The table below shows the changes in storage and weekly prices during November-January. The table also presents the shifts during the same time last year and the five-year average.
As you can see, the high depletion pace of recent weeks has pushed up the average weekly price of natural gas to its highest level in years. If this week's extraction pace remains at its above normal levels, this might keep the price of natural gas elevated in the near future.
From the demand standpoint, during last week, the average U.S. natural-gas consumption rose again by 17.7% (week-over-week). The consumption was also 25% above the natural gas consumption recorded during the same week in 2013. The residential/commercial and power sectors led the way again as they jumped by 23.4% and 17.6%, respectively. The residential/commercial sector's consumption was 32% higher than last year; the power sector's demand was 29.4% above last year's levels. Finally, the industrial sector's demand slightly rose by 4.1%, week over week. In total, the demand for NG spiked by 17.6% compared to last week. The total demand was also 24.2% higher than in 2013. If the total demand continues to rally, it could keep the price of natural gas at its currently high level.

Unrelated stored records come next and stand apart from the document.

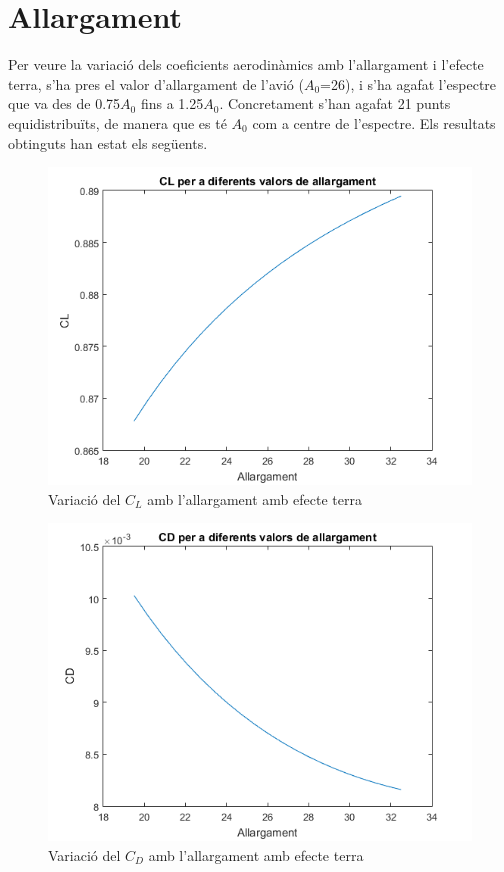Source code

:\section{Allargament}

Per veure la variació dels coeficients aerodinàmics amb l'allargament i l'efecte terra, s'ha pres el valor d'allargament de l'avió ($A_{0}$=26), i s'ha agafat l'espectre que va des de 0.75$A_{0}$ fins a 1.25$A_{0}$. Concretament s'han agafat 21 punts equidistribuïts, de manera que es té $A_{0}$ com a centre de l'espectre. Els resultats obtinguts han estat els següents.

\begin{figure}[H]
	\centering
	\includegraphics[scale=0.5]{./plots/CL_A}
	\caption{Variació del $C_{L}$ amb l'allargament amb efecte terra}
	\label{CL_A}
\end{figure}

\begin{figure}[H]
	\centering
	\includegraphics[scale=0.5]{./plots/CD_A}
	\caption{Variació del $C_{D}$ amb l'allargament amb efecte terra}
	\label{CD_A}
\end{figure}

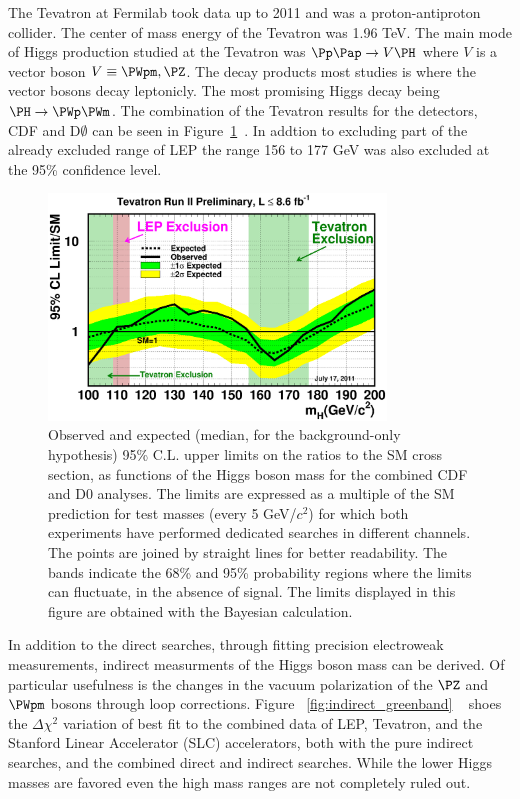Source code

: The Tevatron at Fermilab took data up to 2011 and was a proton-antiproton collider.  The center of mass energy of the Tevatron was 1.96 TeV.  The main mode of Higgs production studied at the Tevatron was $\Pp\Pap \rightarrow V\PH$ where $V$ is a vector boson $V\equiv \PWpm,\PZ$.  The decay products most studies is where the vector bosons decay leptonicly.  The most promising Higgs decay being $\PH \rightarrow \PWp\PWm$.  The combination of the Tevatron results for the detectors, CDF and D$\emptyset$ can be seen in Figure~\ref{fig:comboRatio}~\cite{CDFandD0:2011aa}. In addtion to excluding part of the already excluded range of LEP the range 156 to 177 GeV was also excluded at the 95\% confidence level.

\begin{figure}[htb]
\centering
\includegraphics[width=0.8\textwidth]{StandardModel/tevbayeslimits17july2011.eps}
\caption{\small Observed and expected (median, for the background-only hypothesis)
95\% C.L. upper limits on the ratios to the SM cross section, as
functions of the Higgs boson mass
for the combined CDF and D0 analyses.
The limits are expressed as a multiple of the SM prediction
for test masses (every 5 GeV/$c^2$)
for which both experiments have performed dedicated
searches in different channels.
The points are joined by straight lines
for better readability.
  The bands indicate the
68\% and 95\% probability regions where the limits can
fluctuate, in the absence of signal.
The limits displayed in this figure
are obtained with the Bayesian calculation.~\cite{CDFandD0:2011aa}
}
\label{fig:comboRatio}
\end{figure}


In addition to the direct searches, through fitting precision electroweak measurements, indirect measurments of the Higgs boson mass can be derived. Of particular usefulness is the changes in the vacuum polarization of the $\PZ$ and $\PWpm$ bosons through loop corrections. Figure ~\ref{fig:indirect_greenband}
~\cite{Flacher:2008zq} shoes the $\Delta\chi^2$ variation of best fit to the combined data of LEP, Tevatron, and the Stanford Linear Accelerator (SLC) accelerators, both with the pure indirect searches, and the combined direct and indirect searches.  While the lower Higgs masses are favored even the high mass ranges are not completely ruled out.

From the supply standpoint, the gross natural gas production declined by 1.6% during last week; it was still 1.3% higher than the production level last year. Conversely, imports from Canada jumped by 18.4% week over week; imports were also 32% higher than in 2013. The total U.S. natural gas supply slightly rose by 0.5% compared to last week. If the supply continues to slowly rise, it may pressure down the price of natural gas.
Based on Baker Hughes' recent weekly update, the natural gas rotary rig count slightly rose by 2 rigs to 358 rigs. The rig count is still 17% below the number of rigs recorded in 2013.

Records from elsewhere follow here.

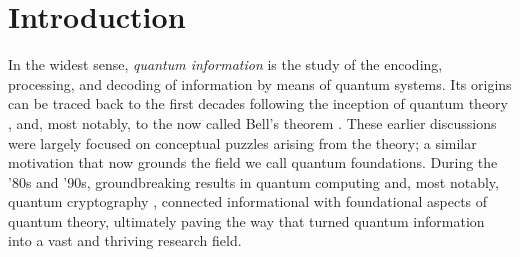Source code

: \chapter*{Introduction}
\thispagestyle{empty}
\label{chap:introduction}

In the widest sense, \emph{quantum information} is the study of the encoding, processing, and decoding of information by means of quantum systems. Its origins can be traced back to the first decades following the inception of quantum theory \cite{epr,schrodinger_entanglement_1935,bohm_hiddenvariables_1952}, and, most notably, to the now called Bell's theorem \cite{bell_1964}. These earlier discussions were largely focused on conceptual puzzles arising from the theory; a similar motivation that now grounds the field we call quantum foundations. During the '80s and '90s, groundbreaking results in quantum computing and, most notably, quantum cryptography \cite{bb84,ekert91}, connected informational with foundational aspects of quantum theory, ultimately paving the way that turned quantum information into a vast and thriving research field.

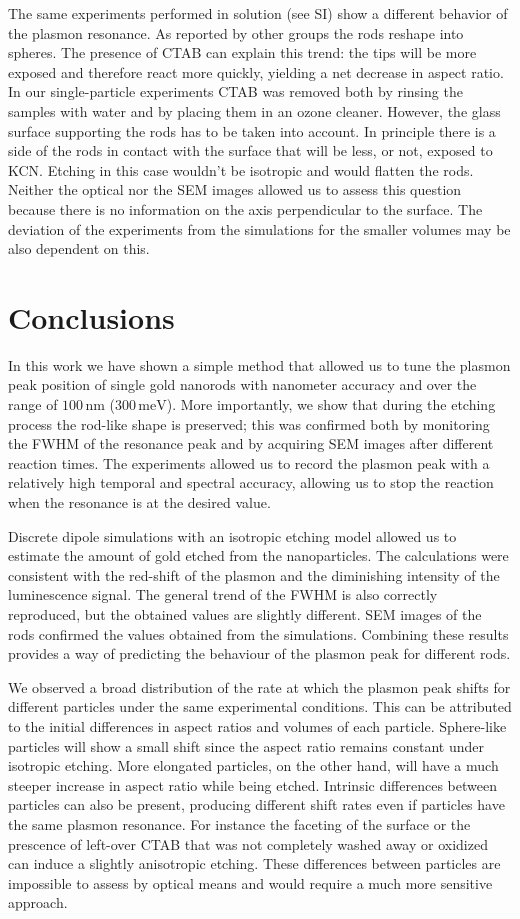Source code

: \documentclass[twoside,twocolumn,11pt]{article}
\newcommand{\nm}{\ensuremath{\,\textrm{nm}}}
\newcommand{\meV}{\ensuremath{\,\textrm{meV}}}
\begin{document}
The same experiments performed in solution (see SI) show a different behavior of
the plasmon resonance. As reported by other groups \cite{Jana2002,Yuan2015} the
rods reshape into spheres. The presence of CTAB can explain this trend: the tips
will be more exposed and therefore react more quickly, yielding a net decrease
in aspect ratio. In our single-particle experiments CTAB was removed both by
rinsing the samples with water and by placing them in an ozone cleaner. However,
the glass surface supporting the rods has to be taken into account. In principle
there is a side of the rods in contact with the surface that will be less, or
not, exposed to KCN. Etching in this case wouldn't be isotropic and would
flatten the rods. Neither the optical nor the SEM images allowed us to assess
this question because there is no information on the axis perpendicular to the
surface. The deviation of the experiments from the simulations for the smaller
volumes may be also dependent on this.

\section{Conclusions}
In this work we have shown a simple method that allowed us to tune the plasmon
peak position of single gold nanorods with nanometer accuracy and over the
range of $100\nm$ ($300\meV$). More importantly, we show that during the
etching process the rod-like shape is preserved; this was confirmed both by
monitoring the FWHM of the resonance peak and by acquiring SEM images after
different reaction times. The experiments allowed us to record the plasmon
peak with a relatively high temporal and spectral accuracy, allowing us to
stop the reaction when the resonance is at the desired value.

Discrete dipole simulations with an isotropic etching model allowed us to
estimate the amount of gold etched from the nanoparticles. The calculations
were consistent with the red-shift of the plasmon and the diminishing intensity
of the luminescence signal. The general trend of the FWHM is also correctly
reproduced, but the obtained values are slightly different. SEM images of the
rods confirmed the values obtained from the simulations. Combining these
results provides a way of predicting the behaviour of the plasmon peak for
different rods.

We observed a broad distribution of the rate at which the plasmon peak shifts
for different particles under the same experimental conditions. This can be
attributed to the initial differences in aspect ratios and volumes of each
particle. Sphere-like particles will show a small shift since the aspect ratio
remains constant under isotropic etching. More elongated particles, on the other
hand, will have a much steeper increase in aspect ratio while being etched.
Intrinsic differences between particles can also be present, producing different
shift rates even if particles have the same plasmon resonance. For instance the
faceting of the surface or the prescence of left-over CTAB that was not
completely washed away or oxidized can induce a slightly anisotropic etching.
These differences between particles are impossible to assess by optical means
and would require a much more sensitive approach.
\end{document}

Therefore, during the previous week, the natural gas supply slightly rose, but the demand spiked because of a sharp rise in demand in the residential/commercial and power sectors. According to the EIA's supply/demand balance, the supply remained well below the total natural gas consumption, and the gap between the two has widened in recent weeks. If demand remains much higher than the supply so that the gap between supply and demand remains wide, the price of natural gas could maintain its high position.
Weather and natural gas
During last week, U.S. temperatures were cooler than normal. In the coming weeks, the recent forecasts show that temperatures may continue to be below normal levels in most parts of East coast, Northwest and Mideast. The temperatures are expected to reach above normal levels in parts of the Southwest. Based on this projection of below normal temperatures in many parts of the U.S, the demand for natural gas in the residential/commercial sector is likely to remain high in the coming weeks. Moreover, the heating degrees days in the U.S. are expected to remain above normal and last year. This could serve as another indication that the demand for heating will continue to be higher than normal in the coming weeks.

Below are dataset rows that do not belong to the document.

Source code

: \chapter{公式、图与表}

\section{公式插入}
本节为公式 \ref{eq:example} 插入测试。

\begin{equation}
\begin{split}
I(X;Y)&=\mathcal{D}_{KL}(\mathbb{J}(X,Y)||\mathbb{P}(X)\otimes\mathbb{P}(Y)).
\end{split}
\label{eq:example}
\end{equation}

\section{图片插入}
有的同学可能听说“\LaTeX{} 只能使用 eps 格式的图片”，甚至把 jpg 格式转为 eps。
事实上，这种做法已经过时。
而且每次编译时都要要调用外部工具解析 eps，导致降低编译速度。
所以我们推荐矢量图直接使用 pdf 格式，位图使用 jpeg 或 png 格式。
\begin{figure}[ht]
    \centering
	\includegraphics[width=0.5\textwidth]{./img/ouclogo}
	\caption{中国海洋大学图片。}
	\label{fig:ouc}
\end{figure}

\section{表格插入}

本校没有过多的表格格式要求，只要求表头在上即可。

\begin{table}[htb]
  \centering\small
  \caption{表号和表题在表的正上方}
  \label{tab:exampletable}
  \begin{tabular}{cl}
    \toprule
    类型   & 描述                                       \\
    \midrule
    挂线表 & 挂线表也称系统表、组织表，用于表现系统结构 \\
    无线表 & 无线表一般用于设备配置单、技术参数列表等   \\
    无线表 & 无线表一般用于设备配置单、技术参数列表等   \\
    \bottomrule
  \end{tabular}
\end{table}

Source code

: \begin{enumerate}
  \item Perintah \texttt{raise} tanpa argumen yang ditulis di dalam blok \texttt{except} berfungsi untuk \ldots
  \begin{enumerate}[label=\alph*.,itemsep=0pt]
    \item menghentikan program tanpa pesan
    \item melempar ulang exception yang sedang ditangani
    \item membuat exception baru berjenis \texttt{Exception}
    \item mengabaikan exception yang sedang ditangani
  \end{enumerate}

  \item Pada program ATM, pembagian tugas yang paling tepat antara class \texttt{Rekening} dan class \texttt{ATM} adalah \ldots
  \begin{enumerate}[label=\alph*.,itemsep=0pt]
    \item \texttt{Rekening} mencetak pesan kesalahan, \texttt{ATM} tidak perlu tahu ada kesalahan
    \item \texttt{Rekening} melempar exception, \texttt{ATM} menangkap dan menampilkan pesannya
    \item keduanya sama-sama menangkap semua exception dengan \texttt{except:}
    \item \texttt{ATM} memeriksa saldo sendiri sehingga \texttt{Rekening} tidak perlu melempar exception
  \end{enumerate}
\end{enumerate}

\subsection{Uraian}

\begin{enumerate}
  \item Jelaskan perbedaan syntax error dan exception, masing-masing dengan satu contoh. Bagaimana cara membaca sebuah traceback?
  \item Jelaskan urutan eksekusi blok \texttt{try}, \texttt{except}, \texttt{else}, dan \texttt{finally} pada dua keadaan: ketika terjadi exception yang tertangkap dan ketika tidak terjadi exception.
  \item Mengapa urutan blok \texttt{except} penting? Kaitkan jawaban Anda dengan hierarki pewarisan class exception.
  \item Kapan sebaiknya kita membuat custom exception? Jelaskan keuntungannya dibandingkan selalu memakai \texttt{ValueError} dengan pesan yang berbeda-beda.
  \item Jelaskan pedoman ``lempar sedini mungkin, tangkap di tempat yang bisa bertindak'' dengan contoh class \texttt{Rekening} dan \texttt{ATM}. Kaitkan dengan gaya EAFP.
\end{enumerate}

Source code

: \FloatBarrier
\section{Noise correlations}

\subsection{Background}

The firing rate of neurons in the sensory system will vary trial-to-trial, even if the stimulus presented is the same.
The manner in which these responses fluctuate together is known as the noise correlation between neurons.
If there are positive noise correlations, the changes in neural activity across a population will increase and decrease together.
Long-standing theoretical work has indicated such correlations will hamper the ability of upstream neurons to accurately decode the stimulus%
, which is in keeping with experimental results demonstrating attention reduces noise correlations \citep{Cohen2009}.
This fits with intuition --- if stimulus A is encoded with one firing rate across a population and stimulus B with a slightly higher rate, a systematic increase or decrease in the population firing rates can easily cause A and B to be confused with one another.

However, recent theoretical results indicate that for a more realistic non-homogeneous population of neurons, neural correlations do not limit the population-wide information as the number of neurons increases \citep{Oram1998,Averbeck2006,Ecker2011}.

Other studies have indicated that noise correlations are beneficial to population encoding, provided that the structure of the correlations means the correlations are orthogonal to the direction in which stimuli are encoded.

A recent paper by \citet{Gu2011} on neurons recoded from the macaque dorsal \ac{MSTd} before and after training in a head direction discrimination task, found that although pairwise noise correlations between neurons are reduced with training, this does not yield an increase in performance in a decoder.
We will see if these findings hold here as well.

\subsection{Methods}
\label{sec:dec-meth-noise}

The high volatility in natural gas market is likely to remain in the coming weeks. The projected colder than normal weather in most parts of the U.S., the high heating degrees and low storage levels are likely to keep the natural gas tight. The consumption in the residential/commercial and power sectors is likely to maintain its high level, which will keep the wide gap between supply and demand. Finally, the ongoing rise in imports from Canada could eventually loosen the natural gas market, which may keep the price of natural gas from reaching new highs.